◆ TASK REQUIREMENTS ◆
From the entries below, give the number of lines where the word "deadline" occurs, and nothing else.
- Opening Delimiter -
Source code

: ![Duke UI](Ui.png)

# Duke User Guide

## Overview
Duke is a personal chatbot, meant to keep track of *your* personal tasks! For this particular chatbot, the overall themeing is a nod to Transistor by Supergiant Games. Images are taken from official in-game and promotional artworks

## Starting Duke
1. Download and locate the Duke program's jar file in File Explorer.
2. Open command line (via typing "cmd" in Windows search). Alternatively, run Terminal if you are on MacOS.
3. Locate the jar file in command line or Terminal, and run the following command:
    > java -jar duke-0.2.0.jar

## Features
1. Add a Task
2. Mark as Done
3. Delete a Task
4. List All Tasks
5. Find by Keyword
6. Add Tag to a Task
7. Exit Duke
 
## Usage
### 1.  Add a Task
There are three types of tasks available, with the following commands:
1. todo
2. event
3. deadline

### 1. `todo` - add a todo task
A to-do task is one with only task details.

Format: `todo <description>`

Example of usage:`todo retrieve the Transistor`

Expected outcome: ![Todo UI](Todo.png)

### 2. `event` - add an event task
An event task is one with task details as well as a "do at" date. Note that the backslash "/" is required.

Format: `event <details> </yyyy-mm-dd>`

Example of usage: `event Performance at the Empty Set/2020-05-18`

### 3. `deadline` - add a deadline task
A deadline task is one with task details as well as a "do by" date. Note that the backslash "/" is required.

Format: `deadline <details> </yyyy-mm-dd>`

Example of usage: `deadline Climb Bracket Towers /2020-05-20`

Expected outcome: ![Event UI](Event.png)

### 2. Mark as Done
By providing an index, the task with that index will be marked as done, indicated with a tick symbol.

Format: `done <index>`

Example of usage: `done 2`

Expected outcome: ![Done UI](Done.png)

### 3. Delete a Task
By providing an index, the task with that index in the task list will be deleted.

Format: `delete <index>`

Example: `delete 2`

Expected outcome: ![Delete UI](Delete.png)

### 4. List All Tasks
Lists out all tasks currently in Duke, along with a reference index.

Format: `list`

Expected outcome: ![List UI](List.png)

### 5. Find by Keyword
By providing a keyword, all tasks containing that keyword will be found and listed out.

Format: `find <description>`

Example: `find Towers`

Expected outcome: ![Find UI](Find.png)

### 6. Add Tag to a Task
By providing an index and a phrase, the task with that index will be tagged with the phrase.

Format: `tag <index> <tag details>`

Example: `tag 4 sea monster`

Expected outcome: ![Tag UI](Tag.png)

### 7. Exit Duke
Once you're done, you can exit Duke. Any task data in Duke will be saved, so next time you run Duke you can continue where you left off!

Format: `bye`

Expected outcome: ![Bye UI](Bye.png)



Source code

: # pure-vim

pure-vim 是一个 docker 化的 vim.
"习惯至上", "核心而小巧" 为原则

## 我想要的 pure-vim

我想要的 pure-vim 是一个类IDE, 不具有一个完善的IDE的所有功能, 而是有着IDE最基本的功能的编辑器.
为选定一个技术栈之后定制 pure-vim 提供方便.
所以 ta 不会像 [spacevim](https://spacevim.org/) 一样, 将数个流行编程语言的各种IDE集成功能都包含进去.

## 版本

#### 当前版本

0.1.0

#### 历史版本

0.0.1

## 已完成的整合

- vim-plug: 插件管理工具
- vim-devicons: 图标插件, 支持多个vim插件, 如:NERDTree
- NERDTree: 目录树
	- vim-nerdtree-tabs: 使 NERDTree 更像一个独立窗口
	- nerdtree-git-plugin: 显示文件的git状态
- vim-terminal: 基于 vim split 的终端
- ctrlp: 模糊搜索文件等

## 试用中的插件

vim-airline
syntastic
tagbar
- Closing Delimiter -
◆ RESPONSE ◆
5